Ce 20 mai 2026, à Libreville, le président de la République, Brice Clotaire Oligui NGuéma a réuni les responsables des administrations impliquées dans la parafiscalité. Autour de la table, directeurs généraux, responsables financiers, Vice-Président du Gouvernement et membres du Gouvernement.
Au centre des échanges, un système contesté.
Trente-huit prélèvements. Douze autorités administratives. Jusqu’à quinze inspections par an pour un même commerçant et pour les mêmes produits. Chaque administration impose sa taxe. Chaque structure réclame son contrôle. L’opérateur économique paie plusieurs fois pour une même mission.
Les entreprises répercutent les coûts. Les prix augmentent. Le consommateur gabonais paie la facture.
Face à cette situation, le chef de l’État annonce une rupture. Le président parle de « racket institutionnel » pour qualifier un système qui pénalise les opérateurs économiques sans renforcer les caisses publiques.

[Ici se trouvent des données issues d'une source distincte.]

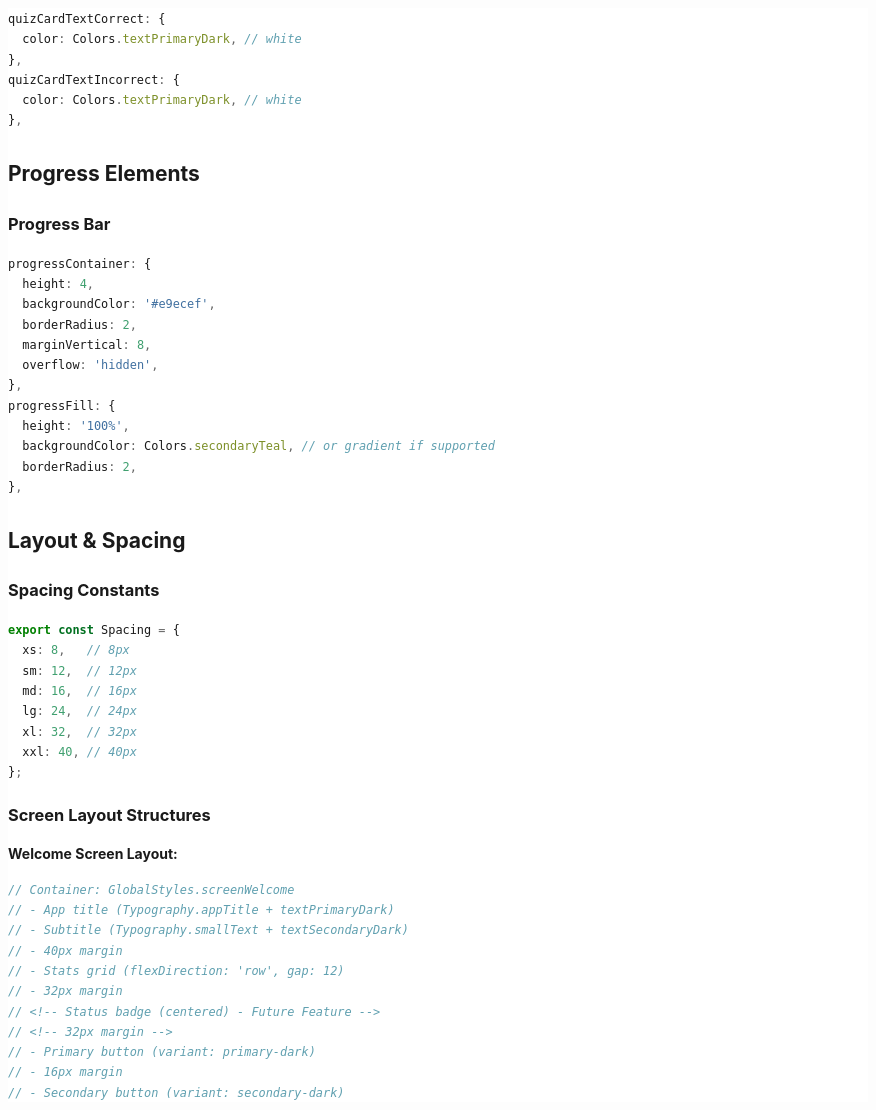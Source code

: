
 ```typescript
quizCardTextCorrect: {
  color: Colors.textPrimaryDark, // white
},
quizCardTextIncorrect: {
  color: Colors.textPrimaryDark, // white
},
```

## Progress Elements

### Progress Bar
```typescript
progressContainer: {
  height: 4,
  backgroundColor: '#e9ecef',
  borderRadius: 2,
  marginVertical: 8,
  overflow: 'hidden',
},
progressFill: {
  height: '100%',
  backgroundColor: Colors.secondaryTeal, // or gradient if supported
  borderRadius: 2,
},
```



## Layout & Spacing

### Spacing Constants
```typescript
export const Spacing = {
  xs: 8,   // 8px
  sm: 12,  // 12px  
  md: 16,  // 16px
  lg: 24,  // 24px
  xl: 32,  // 32px
  xxl: 40, // 40px
};
```

### Screen Layout Structures

**Welcome Screen Layout:**
```typescript
// Container: GlobalStyles.screenWelcome
// - App title (Typography.appTitle + textPrimaryDark)
// - Subtitle (Typography.smallText + textSecondaryDark)  
// - 40px margin
// - Stats grid (flexDirection: 'row', gap: 12)
// - 32px margin
// <!-- Status badge (centered) - Future Feature -->
// <!-- 32px margin -->
// - Primary button (variant: primary-dark)
// - 16px margin
// - Secondary button (variant: secondary-dark)
```
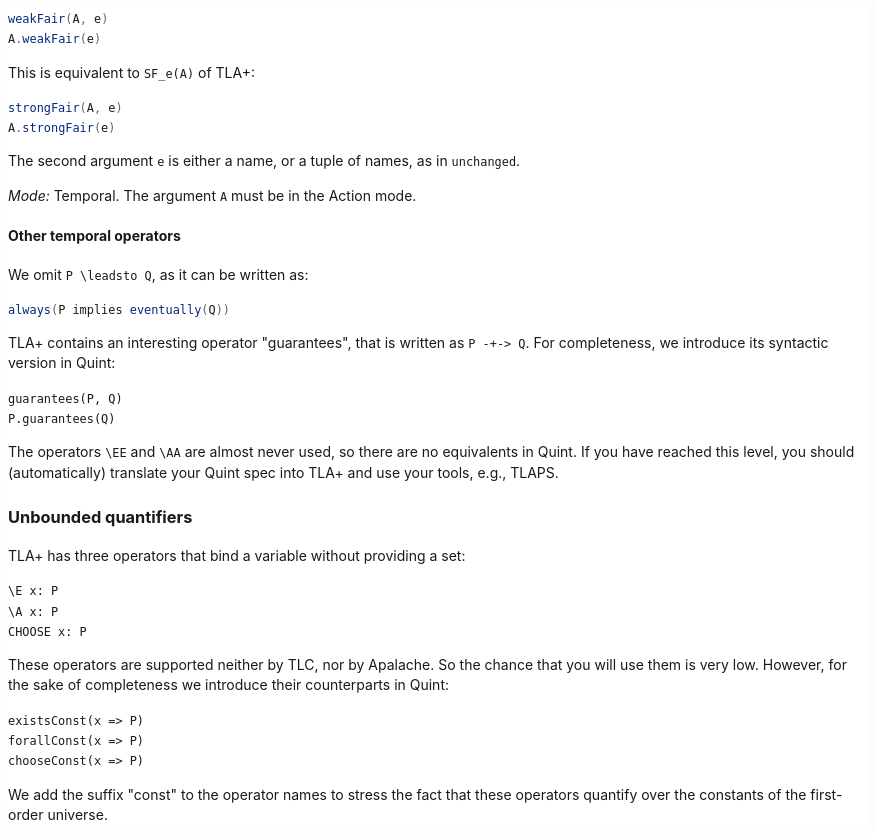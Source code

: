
 ```scala
weakFair(A, e)
A.weakFair(e)
```

This is equivalent to `SF_e(A)` of TLA+:

```scala
strongFair(A, e)
A.strongFair(e)
```

The second argument `e` is either a name, or a tuple of names, as in
`unchanged`.

*Mode:* Temporal. The argument `A` must be in the Action mode.

#### Other temporal operators

We omit `P \leadsto Q`, as it can be written as:

```scala
always(P implies eventually(Q))
```

TLA+ contains an interesting operator "guarantees", that is written as `P -+-> Q`.
For completeness, we introduce its syntactic version in Quint:

```
guarantees(P, Q)
P.guarantees(Q)
```

The operators `\EE` and `\AA` are almost never used, so there are no
equivalents in Quint. If you have reached this level, you should (automatically)
translate your Quint spec into TLA+ and use your tools, e.g., TLAPS.

### Unbounded quantifiers

TLA+ has three operators that bind a variable without providing a set:

```tla
\E x: P
\A x: P
CHOOSE x: P
```

These operators are supported neither by TLC, nor by Apalache. So the chance
that you will use them is very low. However, for the sake of completeness we
introduce their counterparts in Quint:

```
existsConst(x => P)
forallConst(x => P)
chooseConst(x => P)
```

We add the suffix "const" to the operator names to stress the fact that these
operators quantify over the constants of the first-order universe.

Le message est sans ambiguïté. L’État veut reprendre le contrôle des recettes au travers une réforme qui repose sur quatre exigences.
Première exigence : la transparence. Toute taxe devra reposer sur un texte publié et inscrit dans la loi de finances. Les prélèvements illégaux seront suspendus.
Deuxième exigence : la centralisation des recettes. Le Trésor public devient l’unique collecteur des fonds publics. Les administrations conserveront leurs budgets prévus par la loi, mais les recettes ne passeront plus par leurs caisses.
Troisième exigence : la suppression des doublons. Le président fixe une organisation, une mission, un organisme, un certificat, un contrôle. Les administrations exerçant les mêmes missions devront être réorganisées.
Quatrième exigence : la création d’un service de coordination des contrôles. Les 1 166 agents assermentés seront intégrés dans ce dispositif sans perte de statut ni d’emploi. Les missions de contrôle sanitaire, de sécurité alimentaire et de protection économique restent maintenues.
Le président fixe un calendrier. Dans douze mois, il promet de rendre compte des sommes entrées dans les caisses de l’État. Dans vingt-quatre mois, un commerçant de Libreville, de Port-Gentil ou d’Oyem ne devra plus avoir qu’un interlocuteur, un contrôle et une quittance.
Cette réforme s’inscrit dans le cadre de la Vᵉ République. Pour le pouvoir, la crédibilité du Gabon repose sur la gestion budgétaire, la transparence des recettes et la traçabilité des fonds publics.
Les partenaires internationaux observent. Les investisseurs aussi. À travers cette réforme, le chef de l’État veut restaurer le contrôle des finances publiques et rétablir la confiance des acteurs économiques.
Moins de taxes, moins de contrôles et moins d’intermédiaires peuvent aussi ouvrir la voie à plus d’investissement, plus d’activité et une baisse des coûts supportés par les consommateurs.
Le pouvoir engage sa crédibilité sur cette réforme. Le calendrier est fixé. Reste l’application des mesures annoncées.